* [PROVIDED MATERIAL]:
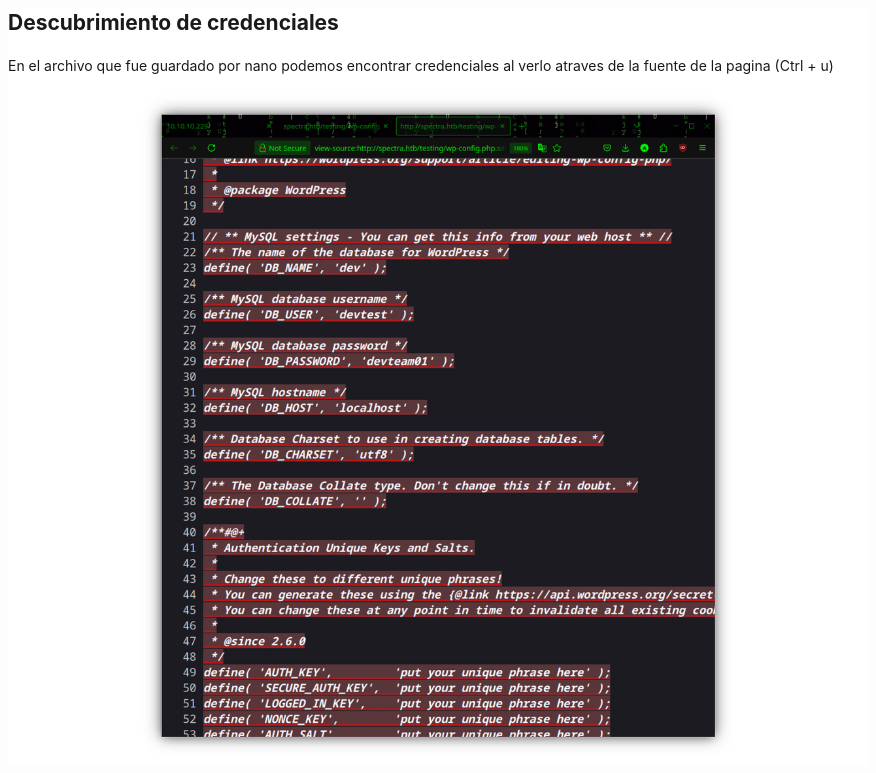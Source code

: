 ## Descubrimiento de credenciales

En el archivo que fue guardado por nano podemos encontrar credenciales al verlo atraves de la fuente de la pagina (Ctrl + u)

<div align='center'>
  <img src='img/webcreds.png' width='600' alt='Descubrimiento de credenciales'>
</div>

---

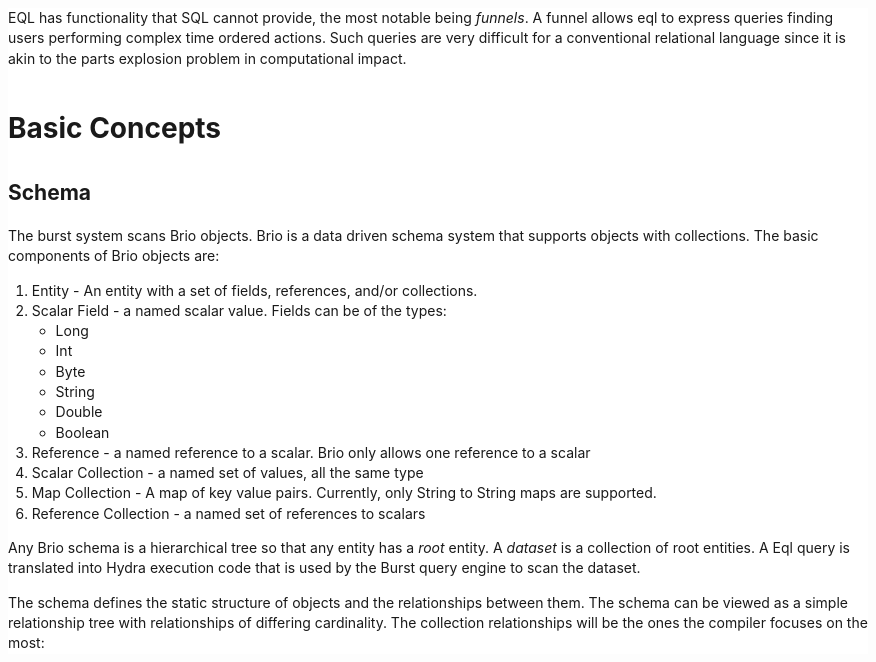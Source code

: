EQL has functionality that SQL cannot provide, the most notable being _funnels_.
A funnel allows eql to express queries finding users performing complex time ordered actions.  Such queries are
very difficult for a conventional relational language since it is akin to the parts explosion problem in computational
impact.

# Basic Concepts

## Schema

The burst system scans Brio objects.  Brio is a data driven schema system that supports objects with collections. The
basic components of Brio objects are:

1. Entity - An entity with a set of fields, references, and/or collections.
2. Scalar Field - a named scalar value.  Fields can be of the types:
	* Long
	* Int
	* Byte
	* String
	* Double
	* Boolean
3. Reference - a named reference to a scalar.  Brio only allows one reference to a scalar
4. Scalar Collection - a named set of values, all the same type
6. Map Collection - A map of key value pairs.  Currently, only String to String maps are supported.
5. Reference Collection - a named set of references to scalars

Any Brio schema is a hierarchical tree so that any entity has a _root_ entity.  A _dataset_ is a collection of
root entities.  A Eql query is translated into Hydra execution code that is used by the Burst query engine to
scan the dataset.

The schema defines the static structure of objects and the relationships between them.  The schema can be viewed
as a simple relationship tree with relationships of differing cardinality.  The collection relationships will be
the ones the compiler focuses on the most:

* * *

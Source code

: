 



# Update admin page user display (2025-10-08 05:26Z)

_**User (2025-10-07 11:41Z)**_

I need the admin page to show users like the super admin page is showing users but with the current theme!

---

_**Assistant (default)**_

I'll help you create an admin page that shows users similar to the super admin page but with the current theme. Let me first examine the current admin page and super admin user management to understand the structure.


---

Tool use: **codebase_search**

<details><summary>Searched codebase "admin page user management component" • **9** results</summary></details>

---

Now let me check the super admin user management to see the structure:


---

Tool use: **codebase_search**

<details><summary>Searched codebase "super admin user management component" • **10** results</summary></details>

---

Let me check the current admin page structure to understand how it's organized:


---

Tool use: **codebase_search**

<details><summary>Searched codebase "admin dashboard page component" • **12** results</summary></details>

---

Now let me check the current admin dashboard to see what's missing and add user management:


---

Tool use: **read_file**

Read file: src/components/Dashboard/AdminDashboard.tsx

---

* [WHAT YOU HAVE TO DO]: Take the stretch of lines above from the one containing "basic components of" through the one containing "5. Reference Collection" and repeat it exactly, adding no other line.

* [TASK OUTPUT]:
basic components of Brio objects are:

1. Entity - An entity with a set of fields, references, and/or collections.
2. Scalar Field - a named scalar value.  Fields can be of the types:
	* Long
	* Int
	* Byte
	* String
	* Double
	* Boolean
3. Reference - a named reference to a scalar.  Brio only allows one reference to a scalar
4. Scalar Collection - a named set of values, all the same type
6. Map Collection - A map of key value pairs.  Currently, only String to String maps are supported.
5. Reference Collection - a named set of references to scalars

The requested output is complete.